The code used is as followed.

PHP:

// Note it's port 5433. That's the port that pgpool listens on.

$con = pg_connect("dbname=testdb user=testuser host=127.0.0.1"
    . " password=password port=5433");

$res = pg_query("SELECT data, filetype FROM images WHERE id = 1");
$res = pg_fetch_assoc($res);

header('Content-Type: ' . $res['filetype']);
echo pg_unescape_bytea($res['data']);

pg_close($con);

And now Python:

import psycopg2
from mod_python import apache

def handler(req):
    con = psycopg2.connect("dbname='testdb' user='testuser'"
        + " host='127.0.0.1' password='password' port='5433'")
    cur = con.cursor()

    cur.execute("SELECT data, filetype FROM images WHERE id = 1")
    row = cur.fetchone()
    con.close()

    req.content_type = row[1]
    req.write(row[0])
    return apache.OK

Pretty simple, right? I ran the test using ab, or Apache Benchmark, with the command:

ab -c 10 -t 15 http://localhost/<scriptname>

I ran the test three times for each script, here’s the results:

PHP - Maximum Requests/Second: 145.32
Python - Maximum Requests/Second: 1088.64
Apache2 Static Image - Max Requests/Second - 2778.54

WOW! Python is nearly 8 times faster than PHP in this test! I was so intrigued, I decided to dig deeper to see exactly what the bottleneck is in PHP.

I created a new test: Connect to the database, and close the connection immediately, don’t send any data whatsoever.
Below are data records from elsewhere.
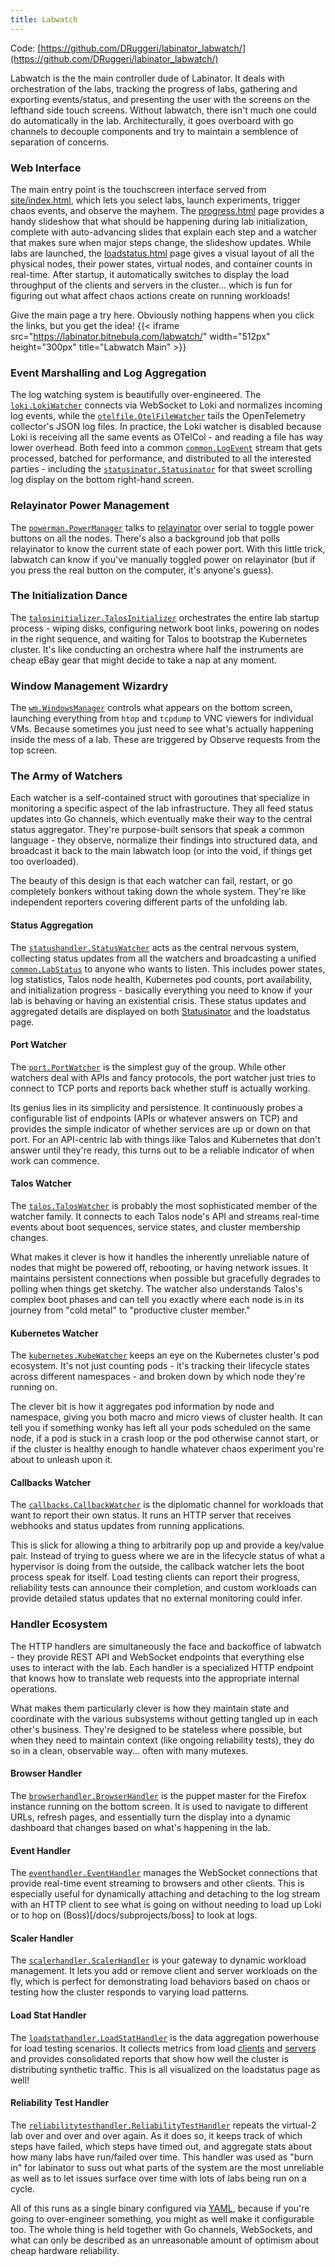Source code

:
 ```yaml
---
title: Labwatch
---
```


Code: [https://github.com/DRuggeri/labinator_labwatch/](https://github.com/DRuggeri/labinator_labwatch/)

Labwatch is the the main controller dude of Labinator. It deals with orchestration of the labs, tracking the progress of labs, gathering and exporting events/status, and presenting the user with the screens on the lefthand side touch screens. Without labwatch, there isn't much one could do automatically in the lab. Architecturally, it goes overboard with go channels to decouple components and try to maintain a semblence of separation of concerns.

### Web Interface

The main entry point is the touchscreen interface served from [site/index.html](https://github.com/DRuggeri/labinator_labwatch/blob/main/site/index.html), which lets you select labs, launch experiments, trigger chaos events, and observe the mayhem. The [progress.html](https://github.com/DRuggeri/labinator_labwatch/blob/main/site/progress.html) page provides a handy slideshow that what should be happening during lab initialization, complete with auto-advancing slides that explain each step and a watcher that makes sure when major steps change, the slideshow updates. While labs are launched, the [loadstatus.html](https://github.com/DRuggeri/labinator_labwatch/blob/main/site/loadstatus.html) page gives a visual layout of all the physical nodes, their power states, virtual nodes, and container counts in real-time. After startup, it automatically switches to display the load throughput of the clients and servers in the cluster... which is fun for figuring out what affect chaos actions create on running workloads!

Give the main page a try here. Obviously nothing happens when you click the links, but you get the idea!
{{< iframe src="https://labinator.bitnebula.com/labwatch/" width="512px" height="300px" title="Labwatch Main" >}}

### Event Marshalling and Log Aggregation

The log watching system is beautifully over-engineered. The [`loki.LokiWatcher`](https://github.com/DRuggeri/labinator_labwatch/blob/main/watchers/loki/lokiwatcher.go) connects via WebSocket to Loki and normalizes incoming log events, while the [`otelfile.OtelFileWatcher`](https://github.com/DRuggeri/labinator_labwatch/blob/main/watchers/otelfile/otelfilewatcher.go) tails the OpenTelemetry collector's JSON log files. In practice, the Loki watcher is disabled because Loki is receiving all the same events as OTelCol - and reading a file has way lower overhead. Both feed into a common [`common.LogEvent`](https://github.com/DRuggeri/labinator_labwatch/blob/main/watchers/common/types.go) stream that gets processed, batched for performance, and distributed to all the interested parties - including the [`statusinator.Statusinator`](https://github.com/DRuggeri/labinator_labwatch/blob/main/statusinator/statusinator.go) for that sweet scrolling log display on the bottom right-hand screen.


### Relayinator Power Management

The [`powerman.PowerManager`](https://github.com/DRuggeri/labinator_labwatch/blob/main/powerman/manager.go) talks to [relayinator](/docs/subprojects/relayinator) over serial to toggle power buttons on all the nodes. There's also a background job that polls relayinator to know the current state of each power port. With this little trick, labwatch can know if you've manually toggled power on relayinator (but if you press the real button on the computer, it's anyone's guess).

### The Initialization Dance

The [`talosinitializer.TalosInitializer`](https://github.com/DRuggeri/labinator_labwatch/blob/main/talosinitializer/cmd/main.go) orchestrates the entire lab startup process - wiping disks, configuring network boot links, powering on nodes in the right sequence, and waiting for Talos to bootstrap the Kubernetes cluster. It's like conducting an orchestra where half the instruments are cheap eBay gear that might decide to take a nap at any moment.

### Window Management Wizardry

The [`wm.WindowsManager`](https://github.com/DRuggeri/labinator_labwatch/blob/main/wm/manager.go) controls what appears on the bottom screen, launching everything from `htop` and `tcpdump` to VNC viewers for individual VMs. Because sometimes you just need to see what's actually happening inside the mess of a lab. These are triggered by Observe requests from the top screen.

### The Army of Watchers

Each watcher is a self-contained struct with goroutines that specialize in monitoring a specific aspect of the lab infrastructure. They all feed status updates into Go channels, which eventually make their way to the central status aggregator. They're purpose-built sensors that speak a common language - they observe, normalize their findings into structured data, and broadcast it back to the main labwatch loop (or into the void, if things get too overloaded).

The beauty of this design is that each watcher can fail, restart, or go completely bonkers without taking down the whole system. They're like independent reporters covering different parts of the unfolding lab.

#### Status Aggregation

The [`statushandler.StatusWatcher`](https://github.com/DRuggeri/labinator_labwatch/blob/main/handlers/statushandler/handler.go) acts as the central nervous system, collecting status updates from all the watchers and broadcasting a unified [`common.LabStatus`](https://github.com/DRuggeri/labinator_labwatch/blob/main/watchers/common/types.go) to anyone who wants to listen. This includes power states, log statistics, Talos node health, Kubernetes pod counts, port availability, and initialization progress - basically everything you need to know if your lab is behaving or having an existential crisis. These status updates and aggregated details are displayed on both [Statusinator](/docs/subprojects/statusinator) and the loadstatus page.

#### Port Watcher

The [`port.PortWatcher`](hhttps://github.com/DRuggeri/labinator_labwatch/blob/main/watchers/port/portwatcher.go) is the simplest guy of the group. While other watchers deal with APIs and fancy protocols, the port watcher just tries to connect to TCP ports and reports back whether stuff is actually working.

Its genius lies in its simplicity and persistence. It continuously probes a configurable list of endpoints (APIs or whatever answers on TCP) and provides the simple indicator of whether services are up or down on that port. For an API-centric lab with things like Talos and Kubernetes that don't answer until they're ready, this turns out to be a reliable indicator of when work can commence.

#### Talos Watcher

The [`talos.TalosWatcher`](https://github.com/DRuggeri/labinator_labwatch/blob/main/watchers/talos/taloswatcher.go) is probably the most sophisticated member of the watcher family. It connects to each Talos node's API and streams real-time events about boot sequences, service states, and cluster membership changes. 

What makes it clever is how it handles the inherently unreliable nature of nodes that might be powered off, rebooting, or having network issues. It maintains persistent connections when possible but gracefully degrades to polling when things get sketchy. The watcher also understands Talos's complex boot phases and can tell you exactly where each node is in its journey from "cold metal" to "productive cluster member."

#### Kubernetes Watcher

The [`kubernetes.KubeWatcher`](https://github.com/DRuggeri/labinator_labwatch/blob/main/watchers/kubernetes/kubewatcher.go) keeps an eye on the Kubernetes cluster's pod ecosystem. It's not just counting pods - it's tracking their lifecycle states across different namespaces - and broken down by which node they're running on.

The clever bit is how it aggregates pod information by node and namespace, giving you both macro and micro views of cluster health. It can tell you if something wonky has left all your pods scheduled on the same node, if a pod is stuck in a crash loop or the pod otherwise cannot start, or if the cluster is healthy enough to handle whatever chaos experiment you're about to unleash upon it.

#### Callbacks Watcher

The [`callbacks.CallbackWatcher`](https://github.com/DRuggeri/labinator_labwatch/blob/main/watchers/callbacks/callbackwatcher.go) is the diplomatic channel for workloads that want to report their own status. It runs an HTTP server that receives webhooks and status updates from running applications.

This is slick for allowing a thing to arbitrarily pop up and provide a key/value pair. Instead of trying to guess where we are in the lifecycle status of what a hypervisor is doing from the outside, the callback watcher lets the boot process speak for itself. Load testing clients can report their progress, reliability tests can announce their completion, and custom workloads can provide detailed status updates that no external monitoring could infer.

### Handler Ecosystem

The HTTP handlers are simultaneously the face and backoffice of labwatch - they provide REST API and WebSocket endpoints that everything else uses to interact with the lab. Each handler is a specialized HTTP endpoint that knows how to translate web requests into the appropriate internal operations.

What makes them particularly clever is how they maintain state and coordinate with the various subsystems without getting tangled up in each other's business. They're designed to be stateless where possible, but when they need to maintain context (like ongoing reliability tests), they do so in a clean, observable way... often with many mutexes.

#### Browser Handler

The [`browserhandler.BrowserHandler`](https://github.com/DRuggeri/labinator_labwatch/blob/main/handlers/browserhandler/handler.go) is the puppet master for the Firefox instance running on the bottom screen. It is used to navigate to different URLs, refresh pages, and essentially turn the display into a dynamic dashboard that changes based on what's happening in the lab.

#### Event Handler

The [`eventhandler.EventHandler`](https://github.com/DRuggeri/labinator_labwatch/blob/main/handlers/eventhandler/handler.go) manages the WebSocket connections that provide real-time event streaming to browsers and other clients. This is especially useful for dynamically attaching and detaching to the log stream with an HTTP client to see what is going on without needing to load up Loki or to hop on (Boss)[/docs/subprojects/boss] to look at logs.

#### Scaler Handler

The [`scalerhandler.ScalerHandler`](https://github.com/DRuggeri/labinator_labwatch/blob/main/handlers/scalerhandler/handler.go) is your gateway to dynamic workload management. It lets you add or remove client and server workloads on the fly, which is perfect for demonstrating load behaviors based on chaos or testing how the cluster responds to varying load patterns.

#### Load Stat Handler

The [`loadstathandler.LoadStatHandler`](https://github.com/DRuggeri/labinator_labwatch/blob/main/handlers/loadstathandler/handler.go) is the data aggregation powerhouse for load testing scenarios. It collects metrics from load [clients](https://github.com/DRuggeri/labinator_chef/tree/main/files/counterclient) and [servers](https://github.com/DRuggeri/labinator_chef/tree/main/files/counterserver) and provides consolidated reports that show how well the cluster is distributing synthetic traffic. This is all visualized on the loadstatus page as well!

#### Reliability Test Handler

The [`reliabilitytesthandler.ReliabilityTestHandler`](https://github.com/DRuggeri/labinator_labwatch/blob/main/handlers/reliabilitytesthandler/handler.go) repeats the virtual-2 lab over and over and over again. As it does so, it keeps track of which steps have failed, which steps have timed out, and aggregate stats about how many labs have run/failed over time. This handler was used as "burn in" for labinator to suss out what parts of the system are the most unreliable as well as to let issues surface over time with lots of labs being run on a cycle.

All of this runs as a single binary configured via [YAML](https://github.com/DRuggeri/labinator_chef/tree/main/recipes/labwatch.rb), because if you're going to over-engineer something, you might as well make it configurable too. The whole thing is held together with Go channels, WebSockets, and what can only be described as an unreasonable amount of optimism about cheap hardware reliability.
Here’s the results from that:

PHP - Max Requests/Second: 205.00
Python - Max Requests/Second: 1089.32

So PHP gains ~50 requests/second, and Python has no improvement at all. But what if we just leave the scripts blank? Basically just return and do nothing at all? Here’s the results from that:

PHP - Max Requests/Second: 1566.77
Python - Max Requests/Second: 1819.46

So basically, PHP sucks, at least when it comes to PostgreSQL connections. What’s strange is PHP doesn’t seem to have the same problem with MySQL connections, where by simply connecting to the database, performance drops significantly, so something is certainly wrong with the way PHP handles PostgreSQL. I bet there’s a lot of “MySQL vs. PostgreSQL” benchmarks out there that wield wildly inaccurate results because of this. Actually, if you compare MySQL and PostgreSQL purely in Python, you’ll find that PostgreSQL is quite a bit faster at handling binary data, such as images. I will be back if I find more information or a fix for this behavior.

UPDATE: it looks like the problem lies specifically with the pg_connect function. This problem doesn’t exists with pg_pconnect, however, you cannot connect to a database pool like pgpool/pgbounder with pg_pconnect, as that degrades performance.